• [INPUT DATA]

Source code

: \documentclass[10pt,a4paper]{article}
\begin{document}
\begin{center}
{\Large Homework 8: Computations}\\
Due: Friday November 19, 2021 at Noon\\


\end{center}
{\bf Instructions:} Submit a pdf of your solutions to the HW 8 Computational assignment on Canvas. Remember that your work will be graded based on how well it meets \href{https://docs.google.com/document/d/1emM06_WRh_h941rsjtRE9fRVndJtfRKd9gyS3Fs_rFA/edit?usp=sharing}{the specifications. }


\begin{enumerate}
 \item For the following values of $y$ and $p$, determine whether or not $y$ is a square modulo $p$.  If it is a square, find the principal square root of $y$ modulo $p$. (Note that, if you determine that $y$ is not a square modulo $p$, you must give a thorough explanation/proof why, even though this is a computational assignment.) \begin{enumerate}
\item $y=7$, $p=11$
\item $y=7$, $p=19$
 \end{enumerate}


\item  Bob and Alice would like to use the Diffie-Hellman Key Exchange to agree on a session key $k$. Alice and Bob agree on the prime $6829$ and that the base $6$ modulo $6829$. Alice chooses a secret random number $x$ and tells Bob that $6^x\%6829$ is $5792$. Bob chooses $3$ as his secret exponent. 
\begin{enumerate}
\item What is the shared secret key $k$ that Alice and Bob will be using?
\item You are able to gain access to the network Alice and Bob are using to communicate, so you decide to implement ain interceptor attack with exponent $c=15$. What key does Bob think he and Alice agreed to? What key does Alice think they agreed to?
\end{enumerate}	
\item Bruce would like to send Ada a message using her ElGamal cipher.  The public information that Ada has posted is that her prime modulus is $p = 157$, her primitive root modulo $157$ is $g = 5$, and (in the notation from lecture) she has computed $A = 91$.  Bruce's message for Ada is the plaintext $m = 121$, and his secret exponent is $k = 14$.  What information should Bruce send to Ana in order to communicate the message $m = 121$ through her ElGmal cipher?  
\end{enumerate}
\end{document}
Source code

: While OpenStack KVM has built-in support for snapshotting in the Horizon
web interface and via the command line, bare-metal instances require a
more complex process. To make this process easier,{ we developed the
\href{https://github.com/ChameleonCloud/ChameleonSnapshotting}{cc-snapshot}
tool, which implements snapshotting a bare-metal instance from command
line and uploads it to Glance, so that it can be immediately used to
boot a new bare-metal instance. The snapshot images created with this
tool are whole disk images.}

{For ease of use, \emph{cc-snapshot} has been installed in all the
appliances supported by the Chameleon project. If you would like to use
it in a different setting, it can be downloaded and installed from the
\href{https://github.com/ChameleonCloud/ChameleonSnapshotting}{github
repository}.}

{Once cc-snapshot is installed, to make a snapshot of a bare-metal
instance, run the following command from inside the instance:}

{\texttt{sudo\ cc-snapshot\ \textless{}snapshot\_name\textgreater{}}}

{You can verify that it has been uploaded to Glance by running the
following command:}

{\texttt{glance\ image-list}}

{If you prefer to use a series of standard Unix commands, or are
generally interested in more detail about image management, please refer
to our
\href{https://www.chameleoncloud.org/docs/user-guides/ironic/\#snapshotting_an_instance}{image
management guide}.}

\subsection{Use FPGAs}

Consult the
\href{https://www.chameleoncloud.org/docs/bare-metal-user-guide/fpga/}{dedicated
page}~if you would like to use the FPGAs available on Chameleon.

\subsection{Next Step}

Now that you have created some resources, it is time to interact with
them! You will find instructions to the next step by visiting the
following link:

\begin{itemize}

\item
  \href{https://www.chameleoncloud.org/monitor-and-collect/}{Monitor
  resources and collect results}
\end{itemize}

• [TASK BRIEF]
Repeat every record exactly, so that nothing is lost or altered.

• [WRITTEN ANSWER]
Source code

: \documentclass[10pt,a4paper]{article}
\begin{document}
\begin{center}
{\Large Homework 8: Computations}\\
Due: Friday November 19, 2021 at Noon\\


\end{center}
{\bf Instructions:} Submit a pdf of your solutions to the HW 8 Computational assignment on Canvas. Remember that your work will be graded based on how well it meets \href{https://docs.google.com/document/d/1emM06_WRh_h941rsjtRE9fRVndJtfRKd9gyS3Fs_rFA/edit?usp=sharing}{the specifications. }


\begin{enumerate}
 \item For the following values of $y$ and $p$, determine whether or not $y$ is a square modulo $p$.  If it is a square, find the principal square root of $y$ modulo $p$. (Note that, if you determine that $y$ is not a square modulo $p$, you must give a thorough explanation/proof why, even though this is a computational assignment.) \begin{enumerate}
\item $y=7$, $p=11$
\item $y=7$, $p=19$
 \end{enumerate}


\item  Bob and Alice would like to use the Diffie-Hellman Key Exchange to agree on a session key $k$. Alice and Bob agree on the prime $6829$ and that the base $6$ modulo $6829$. Alice chooses a secret random number $x$ and tells Bob that $6^x\%6829$ is $5792$. Bob chooses $3$ as his secret exponent. 
\begin{enumerate}
\item What is the shared secret key $k$ that Alice and Bob will be using?
\item You are able to gain access to the network Alice and Bob are using to communicate, so you decide to implement ain interceptor attack with exponent $c=15$. What key does Bob think he and Alice agreed to? What key does Alice think they agreed to?
\end{enumerate}	
\item Bruce would like to send Ada a message using her ElGamal cipher.  The public information that Ada has posted is that her prime modulus is $p = 157$, her primitive root modulo $157$ is $g = 5$, and (in the notation from lecture) she has computed $A = 91$.  Bruce's message for Ada is the plaintext $m = 121$, and his secret exponent is $k = 14$.  What information should Bruce send to Ana in order to communicate the message $m = 121$ through her ElGmal cipher?  
\end{enumerate}
\end{document}
Source code

: While OpenStack KVM has built-in support for snapshotting in the Horizon
web interface and via the command line, bare-metal instances require a
more complex process. To make this process easier,{ we developed the
\href{https://github.com/ChameleonCloud/ChameleonSnapshotting}{cc-snapshot}
tool, which implements snapshotting a bare-metal instance from command
line and uploads it to Glance, so that it can be immediately used to
boot a new bare-metal instance. The snapshot images created with this
tool are whole disk images.}

{For ease of use, \emph{cc-snapshot} has been installed in all the
appliances supported by the Chameleon project. If you would like to use
it in a different setting, it can be downloaded and installed from the
\href{https://github.com/ChameleonCloud/ChameleonSnapshotting}{github
repository}.}

{Once cc-snapshot is installed, to make a snapshot of a bare-metal
instance, run the following command from inside the instance:}

{\texttt{sudo\ cc-snapshot\ \textless{}snapshot\_name\textgreater{}}}

{You can verify that it has been uploaded to Glance by running the
following command:}

{\texttt{glance\ image-list}}

{If you prefer to use a series of standard Unix commands, or are
generally interested in more detail about image management, please refer
to our
\href{https://www.chameleoncloud.org/docs/user-guides/ironic/\#snapshotting_an_instance}{image
management guide}.}

\subsection{Use FPGAs}

Consult the
\href{https://www.chameleoncloud.org/docs/bare-metal-user-guide/fpga/}{dedicated
page}~if you would like to use the FPGAs available on Chameleon.

\subsection{Next Step}

Now that you have created some resources, it is time to interact with
them! You will find instructions to the next step by visiting the
following link:

\begin{itemize}

\item
  \href{https://www.chameleoncloud.org/monitor-and-collect/}{Monitor
  resources and collect results}
\end{itemize}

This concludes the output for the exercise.